Do you know CISCO's Virtual port Channel? Do you want the same with DELL datacenter switches. Here we go.

General VLT overview

Virtual Link Trunking or VLT is a proprietary aggregation protocol developed by Force10 and available in their datacenter-class or enterprise-class network switches. VLT is implemented in the latest firmware releases (FTOS from 8.3.10.2) for their high-end switches like the S4810, S6000 and Z9000 10/40 Gb datacenter switches. Although VLT is a proprietary protocol from Force10, other vendors offer similar features to allow users to set up an aggregated link towards two (logical) different switches, where a standard aggregated link can only terminate on a single logical switch (thus either a single physical switch or on different members in a stacked switch setup).  For example CISCO's similar proprietary protocol is called Virtual Port Channel (aka vPC) and Juniper has another one called Multichassis LAG (MC-LAG).

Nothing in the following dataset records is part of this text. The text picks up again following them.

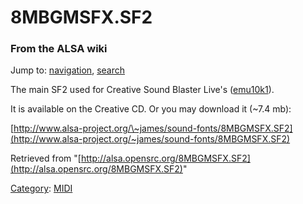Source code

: 8MBGMSFX.SF2
============

### From the ALSA wiki

Jump to: [navigation](#mw-head), [search](#p-search)

The main SF2 used for Creative Sound Blaster Live's
([emu10k1](/Emu10k1 "Emu10k1")).

It is available on the Creative CD. Or you may download it (\~7.4 mb):

[http://www.alsa-project.org/\~james/sound-fonts/8MBGMSFX.SF2](http://www.alsa-project.org/~james/sound-fonts/8MBGMSFX.SF2)

Retrieved from
"[http://alsa.opensrc.org/8MBGMSFX.SF2](http://alsa.opensrc.org/8MBGMSFX.SF2)"

[Category](/Special:Categories "Special:Categories"):
[MIDI](/Category:MIDI "Category:MIDI")

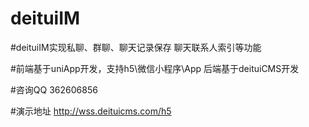 # deituiIM

#deituiIM实现私聊、群聊、聊天记录保存 聊天联系人索引等功能

#前端基于uniApp开发，支持h5\微信小程序\App 后端基于deituiCMS开发

#咨询QQ 362606856

#演示地址 http://wss.deituicms.com/h5
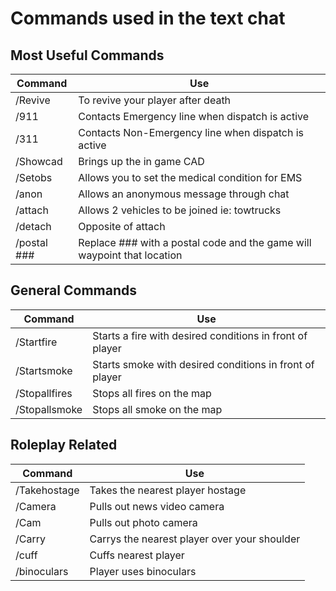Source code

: # Commands used in the text chat


## Most Useful Commands
Command      |Use
-------------|-------------
/Revive      |To revive your player after death
/911         |Contacts Emergency line when dispatch is active
/311         |Contacts Non-Emergency line when dispatch is active
/Showcad     |Brings up the in game CAD
/Setobs      |Allows you to set the medical condition for EMS
/anon        |Allows an anonymous message through chat
/attach      |Allows 2 vehicles to be joined ie: towtrucks
/detach      |Opposite of attach
/postal ###  |Replace ### with a postal code and the game will waypoint that location

## General Commands
Command      |Use
-------------|-------------
/Startfire   |Starts a fire with desired conditions in front of player
/Startsmoke  |Starts smoke with desired conditions in front of player
/Stopallfires|Stops all fires on the map
/Stopallsmoke|Stops all smoke on the map

## Roleplay Related
Command      |Use
-------------|-------------
/Takehostage |Takes the nearest player hostage
/Camera      |Pulls out news video camera
/Cam         |Pulls out photo camera
/Carry       |Carrys the nearest player over  your shoulder
/cuff        |Cuffs nearest player
/binoculars  |Player uses binoculars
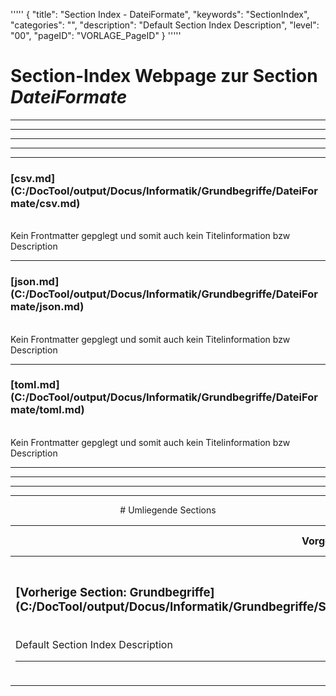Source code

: '''''
{
"title": "Section Index - DateiFormate",
"keywords": "SectionIndex",
"categories": "",
"description": "Default Section Index Description",
"level": "00",
"pageID": "VORLAGE_PageID"
}
'''''


<h1>Section-Index Webpage zur Section <i>DateiFormate</i></h1>

<hr><hr><hr><hr><hr>


<h3>[csv.md](C:/DocTool/output/Docus/Informatik/Grundbegriffe/DateiFormate/csv.md)</h3><br>Kein Frontmatter gepglegt und somit auch kein Titelinformation bzw Description<hr>


<h3>[json.md](C:/DocTool/output/Docus/Informatik/Grundbegriffe/DateiFormate/json.md)</h3><br>Kein Frontmatter gepglegt und somit auch kein Titelinformation bzw Description<hr>


<h3>[toml.md](C:/DocTool/output/Docus/Informatik/Grundbegriffe/DateiFormate/toml.md)</h3><br>Kein Frontmatter gepglegt und somit auch kein Titelinformation bzw Description<hr><center><hr><hr><hr> # Umliegende Sections
 </h2><br><table><thead> <tr> <th><center>Vorgelagerte Section</center></th> <th><center>Nachgelagerte Section</center></th></tr></thead><tbody><tr><td><h3>[Vorherige Section: Grundbegriffe](C:/DocTool/output/Docus/Informatik/Grundbegriffe/SectionIndex_DocTooloutputDocusInformatikGrundbegriffe.html)</h3><br>Default Section Index Description<hr></td><td><h3>Nachgelagerte Section</h3><br><p>Es gibt keine tiefere Section</p><hr></td></tr></tbody></table>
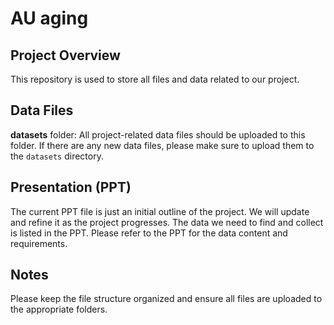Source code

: # AU aging

## Project Overview
This repository is used to store all files and data related to our project.

## Data Files
**datasets** folder: All project-related data files should be uploaded to this folder. If there are any new data files, please make sure to upload them to the `datasets` directory.

## Presentation (PPT)
The current PPT file is just an initial outline of the project. We will update and refine it as the project progresses. The data we need to find and collect is listed in the PPT. Please refer to the PPT for the data content and requirements.

## Notes
Please keep the file structure organized and ensure all files are uploaded to the appropriate folders.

VLT is a layer-2 link aggregation protocol between end-devices (servers) connected to (different) access-switches, offering these servers a redundant, load-balancing connection to the core-network in a loop-free environment, eliminating the requirement for the use of a spanning-tree protocol.[2] Where existing link aggregation protocols like (static) LAG (IEEE 802.3ad) or LACP (IEEE 802.1ax) require the different (physical) links to be connected to the same (logical) switch (such as stacked switches), the VLT, for example, allows link connectivity between a server and the network via two different switches.

Instead of using VLT between end-devices like servers it can also be used for uplinks between (access/distribution) switches and the core switches.[3]

Above VLT general description is from Wikipedia. Fore more information about VLT see http://en.wikipedia.org/wiki/Virtual_Link_Trunking

DELL published Force10 VLT Reference Architecture (PDF - link cached by google) where VLT is explained in detail so it is highly recommended to read it together with all product documentation and release notes before any real plan, design and implementation.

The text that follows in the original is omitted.